Forward-Looking Statements

This press release may include "forward-looking statements" within the meaning of Section 27A of the Securities Act of 1933, as amended, and Section 21E of the Securities Exchange Act of 1934, as amended. All statements other than statements of historical fact included in this press release are forward-looking statements. When used in this press release, words such as "will," "anticipate," "believe," "estimate," "expect," "intend" and similar expressions, as they relate to us or our management team, identify forward-looking statements. Such forward-looking statements are based on the beliefs of management, as well as assumptions made by, and information currently available to, the Company's management. Actual results could differ materially from those contemplated by the forward-looking statements as a result of certain factors detailed in the Company's filings with the Commission. All subsequent written or oral forward-looking statements attributable to us or persons acting on our behalf are qualified in their entirety by this paragraph. Forward-looking statements are subject to numerous conditions, many of which are beyond the control of the Company, including those set forth in the "Risk Factors" section in Item 1A of our Annual Report on Form 10-K for the year ended December 31, 2021, filed with the Commission on March 30, 2022, and our Quarterly Reports on Form 10-Q filed with the Commission on May 16, 2022, August 11, 2022, and November 9, 2022, and in other reports we file with the Commission. The Company undertakes no obligation to update these statements for revisions or changes after the date of this release, except as required by law.

Company Contact:

Gary K. Wunderlich, Jr.
Chief Financial Officer, President and Secretary
Live Oak Mobility Acquisition Corp.
(901) 685-2865
gwunderlich@liveoakmp.com

Cision View original content:https://www.prnewswire.com/news-releases/live-oak-mobility-acquisition-corp-announces-redemption-of-public-shares-and-subsequent-dissolution-301762468.html

SOURCE Live Oak Mobility Acquisition Corp.

FAQ

What is the reason for Live Oak Mobility Acquisition Corp's share redemption?

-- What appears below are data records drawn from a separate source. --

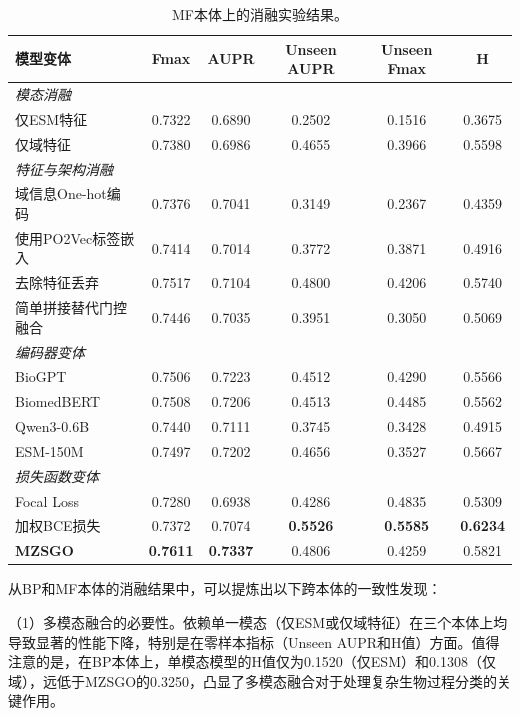 \begin{table}[htbp]
    \centering
    \caption{MF本体上的消融实验结果。}
    \label{tab:mzsgo_ablation_mf}
    \small
    \begin{tabular}{lccccc}
        \toprule
        \textbf{模型变体} & \textbf{Fmax} & \textbf{AUPR} & \textbf{Unseen AUPR} & \textbf{Unseen Fmax} & \textbf{H} \\
        \midrule
        \multicolumn{6}{l}{\textit{模态消融}} \\
        仅ESM特征 & 0.7322 & 0.6890 & 0.2502 & 0.1516 & 0.3675 \\
        仅域特征 & 0.7380 & 0.6986 & 0.4655 & 0.3966 & 0.5598 \\
        \midrule
        \multicolumn{6}{l}{\textit{特征与架构消融}} \\
        域信息One-hot编码 & 0.7376 & 0.7041 & 0.3149 & 0.2367 & 0.4359 \\
        使用PO2Vec标签嵌入 & 0.7414 & 0.7014 & 0.3772 & 0.3871 & 0.4916 \\
        去除特征丢弃 & 0.7517 & 0.7104 & 0.4800 & 0.4206 & 0.5740 \\
        简单拼接替代门控融合 & 0.7446 & 0.7035 & 0.3951 & 0.3050 & 0.5069 \\
        \midrule
        \multicolumn{6}{l}{\textit{编码器变体}} \\
        BioGPT & 0.7506 & 0.7223 & 0.4512 & 0.4290 & 0.5566 \\
        BiomedBERT & 0.7508 & 0.7206 & 0.4513 & 0.4485 & 0.5562 \\
        Qwen3-0.6B & 0.7440 & 0.7111 & 0.3745 & 0.3428 & 0.4915 \\
        ESM-150M & 0.7497 & 0.7202 & 0.4656 & 0.3527 & 0.5667 \\
        \midrule
        \multicolumn{6}{l}{\textit{损失函数变体}} \\
        Focal Loss & 0.7280 & 0.6938 & 0.4286 & 0.4835 & 0.5309 \\
        加权BCE损失 & 0.7372 & 0.7074 & \textbf{0.5526} & \textbf{0.5585} & \textbf{0.6234} \\
        \midrule
        \textbf{MZSGO} & \textbf{0.7611} & \textbf{0.7337} & 0.4806 & 0.4259 & 0.5821 \\
        \bottomrule
    \end{tabular}
\end{table}

从BP和MF本体的消融结果中，可以提炼出以下跨本体的一致性发现：

（1）多模态融合的必要性。依赖单一模态（仅ESM或仅域特征）在三个本体上均导致显著的性能下降，特别是在零样本指标（Unseen AUPR和H值）方面。值得注意的是，在BP本体上，单模态模型的H值仅为0.1520（仅ESM）和0.1308（仅域），远低于MZSGO的0.3250，凸显了多模态融合对于处理复杂生物过程分类的关键作用。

Live Oak Mobility Acquisition Corp is redeeming shares because it did not complete a business combination by the required deadline of March 6, 2023.

When will Live Oak Mobility Acquisition Corp stop trading its public shares?

The public shares will cease trading before the market opens on March 7, 2023.

What happens to the public shares after the redemption announcement?

After the redemption, public shares will be cancelled and shareholders will only receive the redemption amount.

Will investors receive anything for their warrants after the redemption?

No, warrants will expire worthless and will not provide any value to investors.

What is the expected redemption price for Live Oak Mobility Acquisition Corp shares?

An estimate of the per-share redemption price will be provided in the coming days, based on the funds in the trust account.